| YOUR INSTRUCTIONS |
Set down every entry once more, exactly as it appears.

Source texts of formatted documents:

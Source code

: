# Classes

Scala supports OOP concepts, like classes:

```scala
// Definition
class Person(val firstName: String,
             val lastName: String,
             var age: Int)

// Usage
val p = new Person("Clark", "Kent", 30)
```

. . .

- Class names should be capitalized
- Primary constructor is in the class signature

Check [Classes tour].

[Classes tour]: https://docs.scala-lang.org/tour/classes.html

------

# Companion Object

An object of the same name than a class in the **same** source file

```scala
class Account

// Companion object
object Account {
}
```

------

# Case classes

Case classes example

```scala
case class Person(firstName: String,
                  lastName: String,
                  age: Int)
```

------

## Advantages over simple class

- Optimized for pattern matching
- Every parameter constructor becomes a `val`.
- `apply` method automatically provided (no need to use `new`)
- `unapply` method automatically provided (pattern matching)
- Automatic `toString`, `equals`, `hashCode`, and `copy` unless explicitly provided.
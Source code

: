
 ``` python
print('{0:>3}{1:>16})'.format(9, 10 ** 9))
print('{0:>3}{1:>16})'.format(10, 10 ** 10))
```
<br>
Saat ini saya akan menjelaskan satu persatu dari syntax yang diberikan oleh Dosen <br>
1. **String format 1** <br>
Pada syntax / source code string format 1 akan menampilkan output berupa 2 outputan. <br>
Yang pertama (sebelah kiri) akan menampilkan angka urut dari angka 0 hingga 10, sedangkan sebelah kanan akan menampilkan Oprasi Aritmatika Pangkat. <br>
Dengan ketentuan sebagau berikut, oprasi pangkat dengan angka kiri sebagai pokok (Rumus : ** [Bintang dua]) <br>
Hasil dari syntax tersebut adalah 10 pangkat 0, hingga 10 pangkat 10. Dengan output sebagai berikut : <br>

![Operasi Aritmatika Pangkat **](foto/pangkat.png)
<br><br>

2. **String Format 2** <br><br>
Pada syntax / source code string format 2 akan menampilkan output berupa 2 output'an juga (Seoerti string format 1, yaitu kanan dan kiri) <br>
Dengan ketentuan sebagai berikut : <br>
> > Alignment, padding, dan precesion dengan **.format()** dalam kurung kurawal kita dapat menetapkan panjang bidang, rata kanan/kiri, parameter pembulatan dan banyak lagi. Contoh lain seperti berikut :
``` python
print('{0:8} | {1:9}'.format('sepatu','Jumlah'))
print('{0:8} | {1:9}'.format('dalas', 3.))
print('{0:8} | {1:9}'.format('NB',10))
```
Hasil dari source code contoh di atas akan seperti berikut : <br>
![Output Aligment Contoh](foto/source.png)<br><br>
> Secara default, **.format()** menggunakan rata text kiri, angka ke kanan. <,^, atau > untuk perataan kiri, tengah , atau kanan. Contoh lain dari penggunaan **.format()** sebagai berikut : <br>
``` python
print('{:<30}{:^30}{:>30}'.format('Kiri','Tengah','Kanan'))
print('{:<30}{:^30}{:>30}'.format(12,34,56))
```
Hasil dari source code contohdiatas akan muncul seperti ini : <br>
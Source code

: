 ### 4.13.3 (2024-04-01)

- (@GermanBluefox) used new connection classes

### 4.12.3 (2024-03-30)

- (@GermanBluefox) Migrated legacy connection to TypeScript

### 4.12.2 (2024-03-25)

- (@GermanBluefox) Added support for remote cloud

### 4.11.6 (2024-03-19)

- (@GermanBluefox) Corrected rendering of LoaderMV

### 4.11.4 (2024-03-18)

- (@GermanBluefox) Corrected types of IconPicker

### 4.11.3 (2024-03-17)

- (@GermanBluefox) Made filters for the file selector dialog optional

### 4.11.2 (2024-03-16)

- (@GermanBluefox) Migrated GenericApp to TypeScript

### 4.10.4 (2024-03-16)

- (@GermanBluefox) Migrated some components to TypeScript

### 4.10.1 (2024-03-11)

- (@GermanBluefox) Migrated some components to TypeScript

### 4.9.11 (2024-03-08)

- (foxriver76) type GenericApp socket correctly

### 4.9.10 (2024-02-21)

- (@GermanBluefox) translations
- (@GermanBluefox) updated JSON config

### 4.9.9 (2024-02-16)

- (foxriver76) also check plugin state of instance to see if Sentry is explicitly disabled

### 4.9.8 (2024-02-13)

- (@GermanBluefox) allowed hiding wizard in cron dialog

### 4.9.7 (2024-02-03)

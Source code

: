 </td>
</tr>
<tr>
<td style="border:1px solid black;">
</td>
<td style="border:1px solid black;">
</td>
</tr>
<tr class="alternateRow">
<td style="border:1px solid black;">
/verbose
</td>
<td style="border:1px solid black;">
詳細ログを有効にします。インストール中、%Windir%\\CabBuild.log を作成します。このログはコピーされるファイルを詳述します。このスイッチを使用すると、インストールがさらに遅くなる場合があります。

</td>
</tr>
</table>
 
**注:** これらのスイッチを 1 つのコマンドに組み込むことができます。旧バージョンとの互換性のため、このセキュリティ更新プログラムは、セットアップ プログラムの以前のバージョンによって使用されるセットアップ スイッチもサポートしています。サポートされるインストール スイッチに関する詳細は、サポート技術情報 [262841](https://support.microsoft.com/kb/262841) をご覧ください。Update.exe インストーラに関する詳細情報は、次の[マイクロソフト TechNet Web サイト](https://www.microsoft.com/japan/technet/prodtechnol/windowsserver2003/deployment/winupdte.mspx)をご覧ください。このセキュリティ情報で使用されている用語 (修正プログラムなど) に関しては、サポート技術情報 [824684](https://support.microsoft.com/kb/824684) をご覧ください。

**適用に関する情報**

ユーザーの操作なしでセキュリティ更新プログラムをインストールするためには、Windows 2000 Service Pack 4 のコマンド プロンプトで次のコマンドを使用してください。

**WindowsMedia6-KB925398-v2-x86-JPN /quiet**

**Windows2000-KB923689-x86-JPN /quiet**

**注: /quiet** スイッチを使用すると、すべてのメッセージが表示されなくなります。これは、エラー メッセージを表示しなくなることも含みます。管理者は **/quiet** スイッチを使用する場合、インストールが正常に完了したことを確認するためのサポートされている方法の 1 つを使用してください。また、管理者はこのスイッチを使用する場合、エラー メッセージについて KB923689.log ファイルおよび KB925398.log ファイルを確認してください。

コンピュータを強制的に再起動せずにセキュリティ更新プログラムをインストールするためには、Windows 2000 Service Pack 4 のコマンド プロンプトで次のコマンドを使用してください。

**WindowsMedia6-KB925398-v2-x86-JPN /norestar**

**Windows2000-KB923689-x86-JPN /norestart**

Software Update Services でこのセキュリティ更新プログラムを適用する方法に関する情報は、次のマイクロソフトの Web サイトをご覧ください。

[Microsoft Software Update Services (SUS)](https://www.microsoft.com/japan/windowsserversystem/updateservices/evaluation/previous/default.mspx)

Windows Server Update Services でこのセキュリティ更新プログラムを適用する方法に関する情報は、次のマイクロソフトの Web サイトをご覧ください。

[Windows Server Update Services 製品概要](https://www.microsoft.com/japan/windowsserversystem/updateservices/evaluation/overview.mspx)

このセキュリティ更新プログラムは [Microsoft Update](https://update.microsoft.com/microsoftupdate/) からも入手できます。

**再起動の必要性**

| OUTPUT BELOW |
Source code

:# Classes

Scala supports OOP concepts, like classes:

```scala
// Definition
class Person(val firstName: String,
             val lastName: String,
             var age: Int)

// Usage
val p = new Person("Clark", "Kent", 30)
```

. . .

- Class names should be capitalized
- Primary constructor is in the class signature

Check [Classes tour].

[Classes tour]: https://docs.scala-lang.org/tour/classes.html

------

# Companion Object

An object of the same name than a class in the **same** source file

```scala
class Account

// Companion object
object Account {
}
```

------

# Case classes

Case classes example

```scala
case class Person(firstName: String,
                  lastName: String,
                  age: Int)
```

------

## Advantages over simple class

- Optimized for pattern matching
- Every parameter constructor becomes a `val`.
- `apply` method automatically provided (no need to use `new`)
- `unapply` method automatically provided (pattern matching)
- Automatic `toString`, `equals`, `hashCode`, and `copy` unless explicitly provided.
Source code

:
 ``` python
print('{0:>3}{1:>16})'.format(9, 10 ** 9))
print('{0:>3}{1:>16})'.format(10, 10 ** 10))
```
<br>
Saat ini saya akan menjelaskan satu persatu dari syntax yang diberikan oleh Dosen <br>
1. **String format 1** <br>
Pada syntax / source code string format 1 akan menampilkan output berupa 2 outputan. <br>
Yang pertama (sebelah kiri) akan menampilkan angka urut dari angka 0 hingga 10, sedangkan sebelah kanan akan menampilkan Oprasi Aritmatika Pangkat. <br>
Dengan ketentuan sebagau berikut, oprasi pangkat dengan angka kiri sebagai pokok (Rumus : ** [Bintang dua]) <br>
Hasil dari syntax tersebut adalah 10 pangkat 0, hingga 10 pangkat 10. Dengan output sebagai berikut : <br>

![Operasi Aritmatika Pangkat **](foto/pangkat.png)
<br><br>

2. **String Format 2** <br><br>
Pada syntax / source code string format 2 akan menampilkan output berupa 2 output'an juga (Seoerti string format 1, yaitu kanan dan kiri) <br>
Dengan ketentuan sebagai berikut : <br>
> > Alignment, padding, dan precesion dengan **.format()** dalam kurung kurawal kita dapat menetapkan panjang bidang, rata kanan/kiri, parameter pembulatan dan banyak lagi. Contoh lain seperti berikut :
``` python
print('{0:8} | {1:9}'.format('sepatu','Jumlah'))
print('{0:8} | {1:9}'.format('dalas', 3.))
print('{0:8} | {1:9}'.format('NB',10))
```
Hasil dari source code contoh di atas akan seperti berikut : <br>
![Output Aligment Contoh](foto/source.png)<br><br>
> Secara default, **.format()** menggunakan rata text kiri, angka ke kanan. <,^, atau > untuk perataan kiri, tengah , atau kanan. Contoh lain dari penggunaan **.format()** sebagai berikut : <br>
``` python
print('{:<30}{:^30}{:>30}'.format('Kiri','Tengah','Kanan'))
print('{:<30}{:^30}{:>30}'.format(12,34,56))
```
Hasil dari source code contohdiatas akan muncul seperti ini : <br>
Source code

: ### 4.13.3 (2024-04-01)

- (@GermanBluefox) used new connection classes

### 4.12.3 (2024-03-30)

- (@GermanBluefox) Migrated legacy connection to TypeScript

### 4.12.2 (2024-03-25)

- (@GermanBluefox) Added support for remote cloud

### 4.11.6 (2024-03-19)

- (@GermanBluefox) Corrected rendering of LoaderMV

### 4.11.4 (2024-03-18)

- (@GermanBluefox) Corrected types of IconPicker

### 4.11.3 (2024-03-17)

- (@GermanBluefox) Made filters for the file selector dialog optional

### 4.11.2 (2024-03-16)

- (@GermanBluefox) Migrated GenericApp to TypeScript

### 4.10.4 (2024-03-16)

- (@GermanBluefox) Migrated some components to TypeScript

### 4.10.1 (2024-03-11)

- (@GermanBluefox) Migrated some components to TypeScript

### 4.9.11 (2024-03-08)

- (foxriver76) type GenericApp socket correctly

### 4.9.10 (2024-02-21)

- (@GermanBluefox) translations
- (@GermanBluefox) updated JSON config

### 4.9.9 (2024-02-16)

- (foxriver76) also check plugin state of instance to see if Sentry is explicitly disabled

### 4.9.8 (2024-02-13)

- (@GermanBluefox) allowed hiding wizard in cron dialog

### 4.9.7 (2024-02-03)

Source code

: </td>
</tr>
<tr>
<td style="border:1px solid black;">
</td>
<td style="border:1px solid black;">
</td>
</tr>
<tr class="alternateRow">
<td style="border:1px solid black;">
/verbose
</td>
<td style="border:1px solid black;">
詳細ログを有効にします。インストール中、%Windir%\\CabBuild.log を作成します。このログはコピーされるファイルを詳述します。このスイッチを使用すると、インストールがさらに遅くなる場合があります。

</td>
</tr>
</table>
 
**注:** これらのスイッチを 1 つのコマンドに組み込むことができます。旧バージョンとの互換性のため、このセキュリティ更新プログラムは、セットアップ プログラムの以前のバージョンによって使用されるセットアップ スイッチもサポートしています。サポートされるインストール スイッチに関する詳細は、サポート技術情報 [262841](https://support.microsoft.com/kb/262841) をご覧ください。Update.exe インストーラに関する詳細情報は、次の[マイクロソフト TechNet Web サイト](https://www.microsoft.com/japan/technet/prodtechnol/windowsserver2003/deployment/winupdte.mspx)をご覧ください。このセキュリティ情報で使用されている用語 (修正プログラムなど) に関しては、サポート技術情報 [824684](https://support.microsoft.com/kb/824684) をご覧ください。

**適用に関する情報**

ユーザーの操作なしでセキュリティ更新プログラムをインストールするためには、Windows 2000 Service Pack 4 のコマンド プロンプトで次のコマンドを使用してください。

**WindowsMedia6-KB925398-v2-x86-JPN /quiet**

**Windows2000-KB923689-x86-JPN /quiet**

**注: /quiet** スイッチを使用すると、すべてのメッセージが表示されなくなります。これは、エラー メッセージを表示しなくなることも含みます。管理者は **/quiet** スイッチを使用する場合、インストールが正常に完了したことを確認するためのサポートされている方法の 1 つを使用してください。また、管理者はこのスイッチを使用する場合、エラー メッセージについて KB923689.log ファイルおよび KB925398.log ファイルを確認してください。

コンピュータを強制的に再起動せずにセキュリティ更新プログラムをインストールするためには、Windows 2000 Service Pack 4 のコマンド プロンプトで次のコマンドを使用してください。

**WindowsMedia6-KB925398-v2-x86-JPN /norestar**

**Windows2000-KB923689-x86-JPN /norestart**

Software Update Services でこのセキュリティ更新プログラムを適用する方法に関する情報は、次のマイクロソフトの Web サイトをご覧ください。

[Microsoft Software Update Services (SUS)](https://www.microsoft.com/japan/windowsserversystem/updateservices/evaluation/previous/default.mspx)

Windows Server Update Services でこのセキュリティ更新プログラムを適用する方法に関する情報は、次のマイクロソフトの Web サイトをご覧ください。

[Windows Server Update Services 製品概要](https://www.microsoft.com/japan/windowsserversystem/updateservices/evaluation/overview.mspx)

このセキュリティ更新プログラムは [Microsoft Update](https://update.microsoft.com/microsoftupdate/) からも入手できます。

**再起動の必要性**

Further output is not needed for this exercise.